> _WHAT YOU NEED TO DO_
Could you show all lines in the entries below that contain the string "curve"?

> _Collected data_
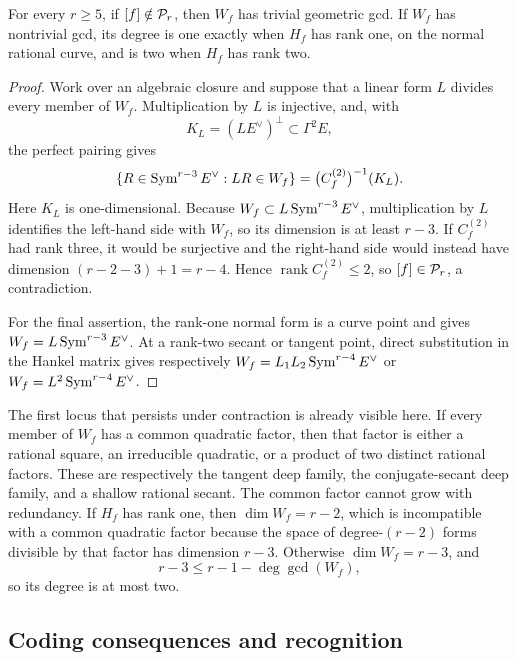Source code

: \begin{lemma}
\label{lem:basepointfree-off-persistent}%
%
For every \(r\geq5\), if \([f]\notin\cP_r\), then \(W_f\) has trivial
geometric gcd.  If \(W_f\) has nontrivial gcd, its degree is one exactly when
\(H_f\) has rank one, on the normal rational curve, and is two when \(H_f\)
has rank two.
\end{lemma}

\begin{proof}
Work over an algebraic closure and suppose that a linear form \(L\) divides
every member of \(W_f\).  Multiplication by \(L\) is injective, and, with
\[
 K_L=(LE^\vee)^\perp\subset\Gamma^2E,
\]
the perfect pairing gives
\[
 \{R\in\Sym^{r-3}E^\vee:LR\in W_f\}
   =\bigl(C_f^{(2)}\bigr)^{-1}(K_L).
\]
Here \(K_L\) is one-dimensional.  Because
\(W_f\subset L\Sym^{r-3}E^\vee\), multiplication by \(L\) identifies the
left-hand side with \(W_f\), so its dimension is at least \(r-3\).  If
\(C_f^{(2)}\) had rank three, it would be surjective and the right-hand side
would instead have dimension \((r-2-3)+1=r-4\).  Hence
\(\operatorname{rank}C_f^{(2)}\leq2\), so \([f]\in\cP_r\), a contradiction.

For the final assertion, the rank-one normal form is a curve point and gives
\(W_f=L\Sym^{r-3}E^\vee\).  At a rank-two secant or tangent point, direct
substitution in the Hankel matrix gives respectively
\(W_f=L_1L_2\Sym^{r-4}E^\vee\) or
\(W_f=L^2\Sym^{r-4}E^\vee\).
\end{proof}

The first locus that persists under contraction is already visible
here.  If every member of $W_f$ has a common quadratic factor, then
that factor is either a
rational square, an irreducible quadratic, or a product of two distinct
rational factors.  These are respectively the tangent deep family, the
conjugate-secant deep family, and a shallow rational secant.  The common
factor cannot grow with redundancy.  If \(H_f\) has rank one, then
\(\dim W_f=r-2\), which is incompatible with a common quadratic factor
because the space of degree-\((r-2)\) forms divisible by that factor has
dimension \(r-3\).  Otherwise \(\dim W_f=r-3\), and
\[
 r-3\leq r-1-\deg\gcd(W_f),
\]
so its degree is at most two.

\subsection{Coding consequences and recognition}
---
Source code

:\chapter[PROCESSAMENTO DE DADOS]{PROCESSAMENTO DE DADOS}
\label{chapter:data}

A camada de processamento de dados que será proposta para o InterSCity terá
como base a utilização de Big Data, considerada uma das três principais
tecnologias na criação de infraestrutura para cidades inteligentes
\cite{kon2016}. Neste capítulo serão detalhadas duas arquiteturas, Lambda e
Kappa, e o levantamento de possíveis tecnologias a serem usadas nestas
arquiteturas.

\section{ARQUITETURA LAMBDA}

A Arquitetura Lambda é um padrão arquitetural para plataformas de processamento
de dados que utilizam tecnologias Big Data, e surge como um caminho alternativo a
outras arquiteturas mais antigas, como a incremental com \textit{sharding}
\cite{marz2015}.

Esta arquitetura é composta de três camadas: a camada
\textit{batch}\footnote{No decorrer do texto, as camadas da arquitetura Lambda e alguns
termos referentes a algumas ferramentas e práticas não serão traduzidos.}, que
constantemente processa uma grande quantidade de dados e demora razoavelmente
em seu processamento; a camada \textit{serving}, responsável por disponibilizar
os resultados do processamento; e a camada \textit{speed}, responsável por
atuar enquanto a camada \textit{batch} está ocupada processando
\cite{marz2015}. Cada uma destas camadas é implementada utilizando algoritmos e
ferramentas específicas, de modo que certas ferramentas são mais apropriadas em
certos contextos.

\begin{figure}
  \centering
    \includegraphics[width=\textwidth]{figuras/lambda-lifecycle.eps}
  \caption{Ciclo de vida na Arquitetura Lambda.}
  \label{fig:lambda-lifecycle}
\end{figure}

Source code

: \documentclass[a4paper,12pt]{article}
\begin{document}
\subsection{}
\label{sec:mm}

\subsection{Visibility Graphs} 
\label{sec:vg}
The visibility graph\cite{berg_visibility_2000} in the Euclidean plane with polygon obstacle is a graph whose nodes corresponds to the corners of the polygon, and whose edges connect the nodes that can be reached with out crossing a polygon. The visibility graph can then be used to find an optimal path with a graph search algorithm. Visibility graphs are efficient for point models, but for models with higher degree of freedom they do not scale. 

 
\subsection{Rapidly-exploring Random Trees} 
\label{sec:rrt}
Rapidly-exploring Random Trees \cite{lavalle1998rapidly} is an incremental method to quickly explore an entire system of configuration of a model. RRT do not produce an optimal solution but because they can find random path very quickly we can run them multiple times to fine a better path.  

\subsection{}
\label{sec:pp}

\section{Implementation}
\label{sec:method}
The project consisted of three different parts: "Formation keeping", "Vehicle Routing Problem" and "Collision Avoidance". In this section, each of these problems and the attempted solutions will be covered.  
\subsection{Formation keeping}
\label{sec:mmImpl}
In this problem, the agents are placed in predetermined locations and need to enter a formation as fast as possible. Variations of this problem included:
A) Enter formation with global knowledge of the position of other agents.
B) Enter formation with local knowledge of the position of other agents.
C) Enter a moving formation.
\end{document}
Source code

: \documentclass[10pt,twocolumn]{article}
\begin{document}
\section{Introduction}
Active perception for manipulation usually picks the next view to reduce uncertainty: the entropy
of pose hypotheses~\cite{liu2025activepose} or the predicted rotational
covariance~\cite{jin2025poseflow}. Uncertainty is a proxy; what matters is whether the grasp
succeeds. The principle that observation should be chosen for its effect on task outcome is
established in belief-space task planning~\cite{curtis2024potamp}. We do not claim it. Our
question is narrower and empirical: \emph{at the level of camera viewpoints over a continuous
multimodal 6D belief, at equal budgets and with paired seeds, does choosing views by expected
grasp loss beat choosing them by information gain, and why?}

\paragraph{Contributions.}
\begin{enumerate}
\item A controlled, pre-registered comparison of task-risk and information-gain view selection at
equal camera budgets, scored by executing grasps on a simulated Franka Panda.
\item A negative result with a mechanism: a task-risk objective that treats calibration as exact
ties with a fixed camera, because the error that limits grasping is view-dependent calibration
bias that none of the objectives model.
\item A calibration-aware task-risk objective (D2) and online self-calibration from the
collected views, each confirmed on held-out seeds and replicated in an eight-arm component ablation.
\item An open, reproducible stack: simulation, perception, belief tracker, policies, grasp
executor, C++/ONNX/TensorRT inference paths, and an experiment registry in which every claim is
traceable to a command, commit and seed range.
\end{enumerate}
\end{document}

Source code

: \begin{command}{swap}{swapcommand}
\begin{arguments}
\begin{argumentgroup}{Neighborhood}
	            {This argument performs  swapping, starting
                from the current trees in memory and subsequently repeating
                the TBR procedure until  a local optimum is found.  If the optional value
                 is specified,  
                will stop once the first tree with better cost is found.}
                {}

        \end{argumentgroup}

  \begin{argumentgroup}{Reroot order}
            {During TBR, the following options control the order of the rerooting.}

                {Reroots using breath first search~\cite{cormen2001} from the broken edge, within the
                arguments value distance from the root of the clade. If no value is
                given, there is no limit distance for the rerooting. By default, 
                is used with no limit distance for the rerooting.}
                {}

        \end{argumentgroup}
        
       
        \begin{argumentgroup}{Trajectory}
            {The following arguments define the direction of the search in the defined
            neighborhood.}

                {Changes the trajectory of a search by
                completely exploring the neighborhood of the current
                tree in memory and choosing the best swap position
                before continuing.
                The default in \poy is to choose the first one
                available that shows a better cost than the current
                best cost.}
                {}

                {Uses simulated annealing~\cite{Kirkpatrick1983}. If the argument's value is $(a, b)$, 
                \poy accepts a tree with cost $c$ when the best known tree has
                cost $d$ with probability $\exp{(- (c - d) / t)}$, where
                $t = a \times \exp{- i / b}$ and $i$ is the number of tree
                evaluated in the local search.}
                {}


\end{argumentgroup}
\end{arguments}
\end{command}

> _ANSWER TO THE EXERCISE_
\(H_f\) has rank one, on the normal rational curve, and is two when \(H_f\)
For the final assertion, the rank-one normal form is a curve point and gives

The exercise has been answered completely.